@@ -741,9 +741,15 @@ static DEFINE_PER_CPU(unsigned long, cpu_tsc_multiplier);
static DEFINE_PER_CPU(int, cpu_tsc_shift);
static DEFINE_PER_CPU(s64, cpu_tsc_offset);
static DEFINE_PER_CPU(u64, cpu_tsc_measure_base);
+static DEFINE_PER_CPU(atomic_t, cpu_tsc_synchronized);
static int tsc_base_cpu = -1;
static unsigned long ref_tsc_khz;
+static inline int cpu_is_tsc_synchronized(int cpu)
+{
+ return (atomic_read(&per_cpu(cpu_tsc_synchronized, cpu)) != 0);
+}
+
static inline unsigned long div_precise(unsigned long hi, unsigned long lo,
unsigned long divisor, unsigned long *rptr)
{
@@ -923,6 +929,7 @@ static void kvm_sync_tsc(void *cpup)
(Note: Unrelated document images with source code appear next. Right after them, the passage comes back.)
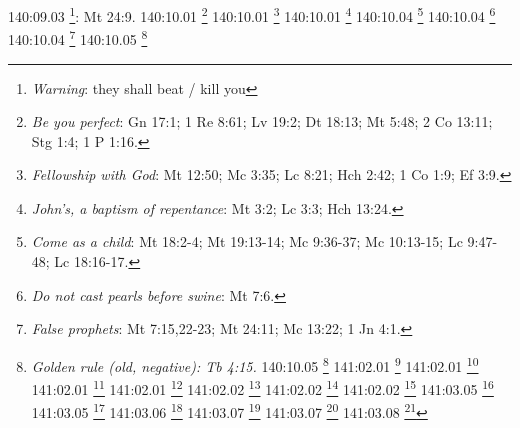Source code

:{{{{{{{{{{{{{{{{{{{{{{{{{{{140:09.03 \footnote{\textit{Warning}: they shall beat / kill you}: Mt 24:9.}
140:10.01 \footnote{\textit{Be you perfect}: Gn 17:1; 1 Re 8:61; Lv 19:2; Dt 18:13; Mt 5:48; 2 Co 13:11; Stg 1:4; 1 P 1:16.}
140:10.01 \footnote{\textit{Fellowship with God}: Mt 12:50; Mc 3:35; Lc 8:21; Hch 2:42; 1 Co 1:9; Ef 3:9.}
140:10.01 \footnote{\textit{John's, a baptism of repentance}: Mt 3:2; Lc 3:3; Hch 13:24.}
140:10.04 \footnote{\textit{Come as a child}: Mt 18:2-4; Mt 19:13-14; Mc 9:36-37; Mc 10:13-15; Lc 9:47-48; Lc 18:16-17.}
140:10.04 \footnote{\textit{Do not cast pearls before swine}: Mt 7:6.}
140:10.04 \footnote{\textit{False prophets}: Mt 7:15,22-23; Mt 24:11; Mc 13:22; 1 Jn 4:1.}
140:10.05 \footnote{\textit{Golden rule (old, negative): Tb 4:15.}
140:10.05 \footnote{\textit{Golden rule restated}: Mt 7:12; Lc 6:31.}
141:02.01 \footnote{\textit{King David's throne}: Lc 1:32.}
141:02.01 \footnote{\textit{Kingdom of God already here}: Mc 1:14-15; Lc 4:43; Lc 10:9,11; Lc 17:21; Lc 21:29-32; Jn 3:3,5.}
141:02.01 \footnote{\textit{Kingdom of heaven already here}: Mt 3:2; Mt 4:17,23; Mt 6:33; Mt 9:35; Mt 10:7; Mt 24:14.}
141:02.01 \footnote{\textit{Spirit of God within us}: Job 32:8,18; Is 63:10-11; Ez 37:14; Mt 10:20; Lc 17:20-21; Jn 17:21-23; Ro 8:9-11; 1 Co 3:16-17; 1 Co 6:19; 2 Co 6:16; Gl 2:20; 1 Jn 3:24; 1 Jn 4:12-15; Ap 21:3.}
141:02.02 \footnote{\textit{Faith-sons of God}: 1 Cr 22:10; Sal 2:7; Is 56:5; Mt 5:9,16,45; Lc 20:36; Jn 1:12-13; Jn 11:52; Hch 17:28-29; Ro 8:14-17,19,21; Ro 9:26; 2 Co 6:18; Gl 3:26; Gl 4:5-7; Ef 1:5; Flp 2:15; Heb 12:5-8; 1 Jn 3:1-2,10; 1 Jn 5:2; Ap 21:7; 2 Sam 7:14.}
141:02.02 \footnote{\textit{Father's will becomes your will}: Sal 143:10; Eclo 15:11-20; Mt 6:10; Mt 7:21; Mt 12:50; Mc 3:35; Lc 8:21; Lc 11:2; Jn 7:16-17; Jn 9:31; Jn 14:21-24; Jn 15:10,14-16.}
141:02.02 \footnote{\textit{Gospel of the Kingdom}: Mt 4:23; Mt 9:35; Mt 24:14; Mc 1:14-15.}
141:03.05 \footnote{\textit{Gospel of Divine Sonship}: Mt 8:29; Mt 14:33; Mt 16:15-16; Mt 27:54; Mc 1:1; Mc 3:11; Mc 15:39; Lc 1:35; Lc 4:41; Jn 1:34,49; Jn 3:16-18; Jn 10:36; Jn 20:31; Hch 8:37.}
141:03.05 \footnote{\textit{People called him "Master"}: Mc 9:38; Mc 13:1; Lc 5:5; Jn 4:31.}
141:03.06 \footnote{\textit{Jesus went about doing good}: Hch 10:38.}
141:03.07 \footnote{\textit{Come to me for rest}: Mt 11:28.}
141:03.07 \footnote{\textit{Yoke is easy}: Mt 11:29-30.}
141:03.08 \footnote{\textit{Resist not evil (forgive it): Mt 5:39-42; Lc 6:28-31.}
141:04.01 \footnote{\textit{God as father of Jewish nation}: Is 63:16; Is 64:8.}
141:04.01 \footnote{\textit{Jews saw God as king over all}: Sal 22:27; Is 2:2-5; Dn 2:44; Zac 14:7; Mal 1:14.}
}}}}}}}}}}}}}}}}}}}}}}}}}}}}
accumulator -= delta[i+SYNC_TRIES];
accumulator = accumulator / (SYNC_TRIES*2-12);
per_cpu(cpu_tsc_offset, new_cpu) = accumulator;
+ atomic_set(&per_cpu(cpu_tsc_synchronized, new_cpu), 1);
pr_debug("%s: OUT, cpu = %d, cpu_tsc_offset = %lld, cpu_tsc_multiplier=%ld, cpu_tsc_shift=%d\n", __func__, raw_smp_processor_id(), per_cpu(cpu_tsc_offset, new_cpu), per_cpu(cpu_tsc_multiplier, new_cpu), per_cpu(cpu_tsc_shift, new_cpu));
}
local_irq_restore(flags);
@@ -931,6 +938,11 @@ static void kvm_sync_tsc(void *cpup)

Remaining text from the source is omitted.